YouTube Mobile Apps Will Soon Add Offline Viewing Feature

YouTube this week announced a new feature that will soon allow its users to watch video content offline. Starting in November, Google’s YouTube mobile apps will enable users to download content for offline viewing within a 48-hour period following the downloads. While the new feature may be a win for video fans when they are not online, some industry execs speculate that the move will not have much of an impact on total viewing numbers or advertising dollars.

“I think it’s a nice bonus, but probably not earth-shattering unless the download is for more of a long-form experience,” said VideoNuze analyst Will Richmond.

“The offline-viewing feature is ‘a welcome innovation… but likely not a huge game-changer,’ said a top executive at a large YouTube multichannel network, who requested anonymity because YouTube is a major partner,” reports Variety. “That said, the exec added, ‘mobile YouTube viewing is exploding and this will certainly help add fuel to that fire.'”

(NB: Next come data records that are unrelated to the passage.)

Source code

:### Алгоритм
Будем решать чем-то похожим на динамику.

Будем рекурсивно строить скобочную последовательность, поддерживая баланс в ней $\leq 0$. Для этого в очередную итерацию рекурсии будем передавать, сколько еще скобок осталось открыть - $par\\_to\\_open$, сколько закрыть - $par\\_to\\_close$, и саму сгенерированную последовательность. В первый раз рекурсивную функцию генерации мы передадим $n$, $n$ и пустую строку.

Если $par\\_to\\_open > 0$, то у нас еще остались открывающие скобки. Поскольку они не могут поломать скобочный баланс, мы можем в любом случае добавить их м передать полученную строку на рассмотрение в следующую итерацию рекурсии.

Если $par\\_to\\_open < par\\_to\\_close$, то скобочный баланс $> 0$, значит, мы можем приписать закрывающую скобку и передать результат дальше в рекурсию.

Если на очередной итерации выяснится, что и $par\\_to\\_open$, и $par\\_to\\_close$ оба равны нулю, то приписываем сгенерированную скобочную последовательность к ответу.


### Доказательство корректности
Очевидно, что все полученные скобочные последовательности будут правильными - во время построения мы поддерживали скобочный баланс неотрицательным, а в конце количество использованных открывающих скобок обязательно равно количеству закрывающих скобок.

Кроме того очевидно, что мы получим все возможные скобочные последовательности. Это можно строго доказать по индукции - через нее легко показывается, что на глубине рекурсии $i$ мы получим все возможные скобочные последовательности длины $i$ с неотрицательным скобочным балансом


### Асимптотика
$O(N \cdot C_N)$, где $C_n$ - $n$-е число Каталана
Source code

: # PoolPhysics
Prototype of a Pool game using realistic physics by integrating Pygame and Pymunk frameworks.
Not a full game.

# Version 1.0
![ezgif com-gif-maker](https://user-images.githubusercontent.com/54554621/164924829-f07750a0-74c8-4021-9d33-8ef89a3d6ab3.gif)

According to YouTube, video consumption on mobile devices such as smartphones and tablets today comprises more than 25 percent of global viewing, or more than 1 billion views per day.

“This upcoming feature will allow people to add videos to their device to watch for a short period when an Internet connection is unavailable,” YouTube explained on its Creators Blog yesterday. “So your fans’ ability to enjoy your videos no longer has to be interrupted by something as commonplace as a morning commute. This is part of our ongoing updates to give people more opportunities to enjoy videos and channels on YouTube mobile.”

Google in-­stream ads will play in the offline content, and YouTube is reportedly offering partners the opportunity to opt out.

Variety notes: “Meanwhile, YouTube’s offline-viewing feature won’t support discovery of new content through social and sharing ‘which happens in the moment with a live connection,’ said Larry Tanz, CEO of digital studio Vuguru. On the other hand, it might let YouTube charge higher CPMs (cost per thousand impressions) if it can show the downloading audience is more engaged, he added.”